[Exercise data Boundary: Start]
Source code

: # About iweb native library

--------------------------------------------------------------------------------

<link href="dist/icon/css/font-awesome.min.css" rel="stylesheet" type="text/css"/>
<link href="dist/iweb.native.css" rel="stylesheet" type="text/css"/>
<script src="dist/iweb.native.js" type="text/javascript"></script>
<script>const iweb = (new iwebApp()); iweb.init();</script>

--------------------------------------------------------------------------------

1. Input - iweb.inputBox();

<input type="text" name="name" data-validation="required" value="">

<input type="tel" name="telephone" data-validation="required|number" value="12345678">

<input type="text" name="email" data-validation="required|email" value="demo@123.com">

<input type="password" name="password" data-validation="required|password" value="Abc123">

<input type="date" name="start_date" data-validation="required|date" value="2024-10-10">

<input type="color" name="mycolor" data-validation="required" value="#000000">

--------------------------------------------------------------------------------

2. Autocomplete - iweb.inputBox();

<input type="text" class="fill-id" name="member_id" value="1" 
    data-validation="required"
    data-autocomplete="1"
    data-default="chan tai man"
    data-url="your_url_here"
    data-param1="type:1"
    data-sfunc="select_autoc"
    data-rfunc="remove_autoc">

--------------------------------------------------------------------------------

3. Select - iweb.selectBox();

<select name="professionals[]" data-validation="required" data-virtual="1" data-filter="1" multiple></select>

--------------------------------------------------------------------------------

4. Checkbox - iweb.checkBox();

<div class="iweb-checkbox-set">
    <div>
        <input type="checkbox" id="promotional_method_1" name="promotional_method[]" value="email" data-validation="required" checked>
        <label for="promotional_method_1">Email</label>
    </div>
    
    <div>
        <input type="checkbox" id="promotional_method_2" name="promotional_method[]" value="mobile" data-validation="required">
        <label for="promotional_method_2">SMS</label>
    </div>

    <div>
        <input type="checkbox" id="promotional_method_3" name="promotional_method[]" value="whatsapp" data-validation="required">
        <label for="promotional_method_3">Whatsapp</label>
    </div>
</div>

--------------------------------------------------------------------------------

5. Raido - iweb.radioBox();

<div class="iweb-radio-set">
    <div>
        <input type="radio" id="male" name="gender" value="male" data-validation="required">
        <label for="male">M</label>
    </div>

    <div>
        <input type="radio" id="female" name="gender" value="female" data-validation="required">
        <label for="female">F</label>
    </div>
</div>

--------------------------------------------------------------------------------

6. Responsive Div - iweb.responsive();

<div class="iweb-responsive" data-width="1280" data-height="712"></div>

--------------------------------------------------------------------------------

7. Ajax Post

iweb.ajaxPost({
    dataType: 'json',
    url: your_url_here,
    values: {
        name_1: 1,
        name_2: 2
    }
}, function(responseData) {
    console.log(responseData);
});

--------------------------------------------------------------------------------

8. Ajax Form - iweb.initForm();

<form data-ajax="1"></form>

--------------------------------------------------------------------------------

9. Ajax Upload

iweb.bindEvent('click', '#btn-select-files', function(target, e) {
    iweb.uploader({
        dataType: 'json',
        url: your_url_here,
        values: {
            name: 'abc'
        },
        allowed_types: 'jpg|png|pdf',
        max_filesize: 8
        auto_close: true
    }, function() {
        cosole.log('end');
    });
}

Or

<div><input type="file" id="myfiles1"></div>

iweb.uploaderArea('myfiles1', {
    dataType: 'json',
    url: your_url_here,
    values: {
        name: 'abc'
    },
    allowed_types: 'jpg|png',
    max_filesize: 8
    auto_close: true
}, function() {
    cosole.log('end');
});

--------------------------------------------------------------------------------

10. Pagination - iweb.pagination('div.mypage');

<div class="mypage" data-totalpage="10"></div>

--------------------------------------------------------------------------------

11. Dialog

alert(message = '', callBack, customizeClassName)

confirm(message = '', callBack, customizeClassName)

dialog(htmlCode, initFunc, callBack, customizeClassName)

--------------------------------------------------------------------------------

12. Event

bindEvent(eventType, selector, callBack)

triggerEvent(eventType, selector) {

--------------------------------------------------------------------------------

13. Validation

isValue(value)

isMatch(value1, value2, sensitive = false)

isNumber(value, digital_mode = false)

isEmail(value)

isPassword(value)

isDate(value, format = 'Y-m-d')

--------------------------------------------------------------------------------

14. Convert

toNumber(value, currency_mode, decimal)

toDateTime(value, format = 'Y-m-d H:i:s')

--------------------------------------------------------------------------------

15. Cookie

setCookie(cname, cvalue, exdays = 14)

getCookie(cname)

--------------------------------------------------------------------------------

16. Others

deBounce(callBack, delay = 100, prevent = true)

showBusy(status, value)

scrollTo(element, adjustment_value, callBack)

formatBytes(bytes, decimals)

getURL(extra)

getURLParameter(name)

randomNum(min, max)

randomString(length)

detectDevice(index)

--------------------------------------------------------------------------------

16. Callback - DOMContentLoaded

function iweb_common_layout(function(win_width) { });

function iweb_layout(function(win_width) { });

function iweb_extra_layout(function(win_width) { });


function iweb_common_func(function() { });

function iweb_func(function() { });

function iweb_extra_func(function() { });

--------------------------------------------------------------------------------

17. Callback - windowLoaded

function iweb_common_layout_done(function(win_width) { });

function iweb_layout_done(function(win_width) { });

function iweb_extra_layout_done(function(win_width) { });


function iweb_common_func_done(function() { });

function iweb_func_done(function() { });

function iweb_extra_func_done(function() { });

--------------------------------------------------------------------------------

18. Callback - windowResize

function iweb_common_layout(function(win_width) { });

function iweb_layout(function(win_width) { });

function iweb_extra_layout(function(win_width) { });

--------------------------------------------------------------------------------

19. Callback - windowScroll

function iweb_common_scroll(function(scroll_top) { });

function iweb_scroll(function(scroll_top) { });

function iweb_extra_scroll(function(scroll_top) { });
[Exercise data Boundary: End]
§ **Task instructions**
When a line contains the string "message", copy it from the records.

§ **Result of the task**
alert(message = '', callBack, customizeClassName)
confirm(message = '', callBack, customizeClassName)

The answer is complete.